# Exercise objective
Lines with the word "installed": copy all of them from the entries below.

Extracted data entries
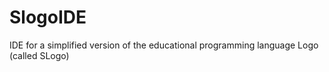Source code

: # SlogoIDE
IDE for a simplified version of the educational programming language Logo (called SLogo)
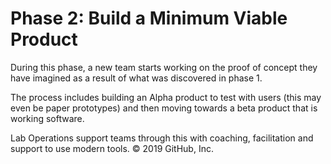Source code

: # Phase 2: Build a Minimum Viable Product

During this phase, a new team starts working on the proof of concept they have imagined as a result of what was discovered in phase 1.

The process includes building an Alpha product to test with users (this may even be paper prototypes) and then moving towards a beta product that is working software.

Lab Operations support teams through this with coaching, facilitation and support to use modern tools.
© 2019 GitHub, Inc.
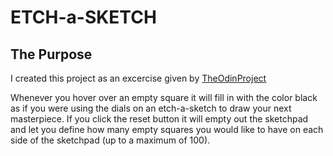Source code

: # ETCH-a-SKETCH

## The Purpose

I created this project as an excercise given by [TheOdinProject](https://www.theodinproject.com)

Whenever you hover over an empty square it will fill in with the color black as if you were using the dials on an etch-a-sketch to draw your next masterpiece. If you click the reset button it will empty out the sketchpad and let you define how many empty squares you would like to have on each side of the sketchpad (up to a maximum of 100).

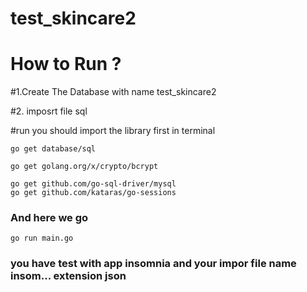 # test_skincare2
# How to Run ?
#1.Create The Database with name test_skincare2

#2. imposrt file sql 

#run
you should import the library first in terminal

	go get database/sql

	go get golang.org/x/crypto/bcrypt

	go get github.com/go-sql-driver/mysql
	go get github.com/kataras/go-sessions

### And here we go 
	go run main.go
	
	
### you have test with app insomnia and your impor file name insom... extension json
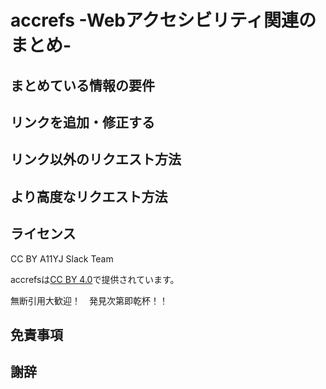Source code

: # accrefs -Webアクセシビリティ関連のまとめ- 

## まとめている情報の要件

## リンクを追加・修正する

## リンク以外のリクエスト方法

## より高度なリクエスト方法

## ライセンス

CC BY A11YJ Slack Team

accrefsは[CC BY 4.0](LICENSE)で提供されています。

無断引用大歓迎！　発見次第即乾杯！！

## 免責事項

## 謝辞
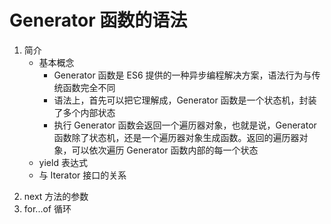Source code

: # Generator 函数的语法

1. 简介
    * 基本概念
        * Generator 函数是 ES6 提供的一种异步编程解决方案，语法行为与传统函数完全不同
        * 语法上，首先可以把它理解成，Generator 函数是一个状态机，封装了多个内部状态
        * 执行 Generator 函数会返回一个遍历器对象，也就是说，Generator 函数除了状态机，还是一个遍历器对象生成函数。返回的遍历器对象，可以依次遍历 Generator 函数内部的每一个状态
    * yield 表达式
    * 与 Iterator 接口的关系
<!-- 未完待续 -->
2. next 方法的参数
3. for...of 循环
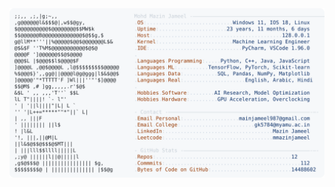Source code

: <picture>
  <source srcset="https://raw.githubusercontent.com/mmazinjameel/mmazinjameel/main/dark_mode.svg?v=1760163223" media="(prefers-color-scheme: dark)">
  <img src="https://raw.githubusercontent.com/mmazinjameel/mmazinjameel/main/light_mode.svg?v=1760163223">
</picture>
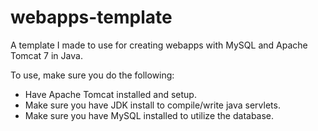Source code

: # webapps-template
A template I made to use for creating webapps with MySQL and Apache Tomcat 7 in Java.

To use, make sure you do the following:
* Have Apache Tomcat installed and setup. 
* Make sure you have JDK install to compile/write java servlets. 
* Make sure you have MySQL installed to utilize the database.
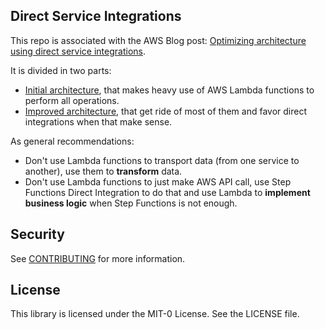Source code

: ## Direct Service Integrations

This repo is associated with the AWS Blog post: [Optimizing architecture using direct service integrations]().

It is divided in two parts:

 * [Initial architecture](./lambda-integration/), that makes heavy use of AWS Lambda functions to perform all operations.
 * [Improved architecture](./direct-integration/), that get ride of most of them and favor direct integrations when that make sense.

As general recommendations:

 * Don't use Lambda functions to transport data (from one service to another), use them to **transform** data.
 * Don't use Lambda functions to just make AWS API call, use Step Functions Direct Integration to do that and use Lambda to **implement business logic** when Step Functions is not enough.

## Security

See [CONTRIBUTING](CONTRIBUTING.md#security-issue-notifications) for more information.

## License

This library is licensed under the MIT-0 License. See the LICENSE file.

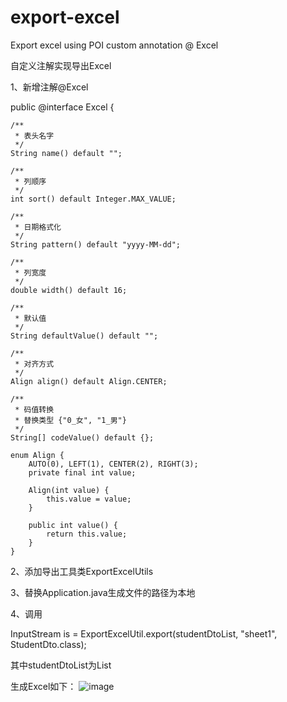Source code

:# export-excel
Export excel using POI custom annotation @ Excel

自定义注解实现导出Excel

1、新增注解@Excel


public @interface Excel {

    /**
     * 表头名字
     */
    String name() default "";

    /**
     * 列顺序
     */
    int sort() default Integer.MAX_VALUE;

    /**
     * 日期格式化
     */
    String pattern() default "yyyy-MM-dd";

    /**
     * 列宽度
     */
    double width() default 16;

    /**
     * 默认值
     */
    String defaultValue() default "";

    /**
     * 对齐方式
     */
    Align align() default Align.CENTER;

    /**
     * 码值转换
     * 替换类型 {"0_女", "1_男"}
     */
    String[] codeValue() default {};

    enum Align {
        AUTO(0), LEFT(1), CENTER(2), RIGHT(3);
        private final int value;

        Align(int value) {
            this.value = value;
        }

        public int value() {
            return this.value;
        }
    }
    
2、添加导出工具类ExportExcelUtils

3、替换Application.java生成文件的路径为本地

4、调用
  
  InputStream is = ExportExcelUtil.export(studentDtoList, "sheet1", StudentDto.class);
  
  其中studentDtoList为List<StudentDto>
  
  生成Excel如下：
  ![image](https://img2020.cnblogs.com/blog/1597479/202109/1597479-20210908164349310-665405923.png)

# Reply to the task
* Have Apache Tomcat installed and setup. 
* Make sure you have MySQL installed to utilize the database.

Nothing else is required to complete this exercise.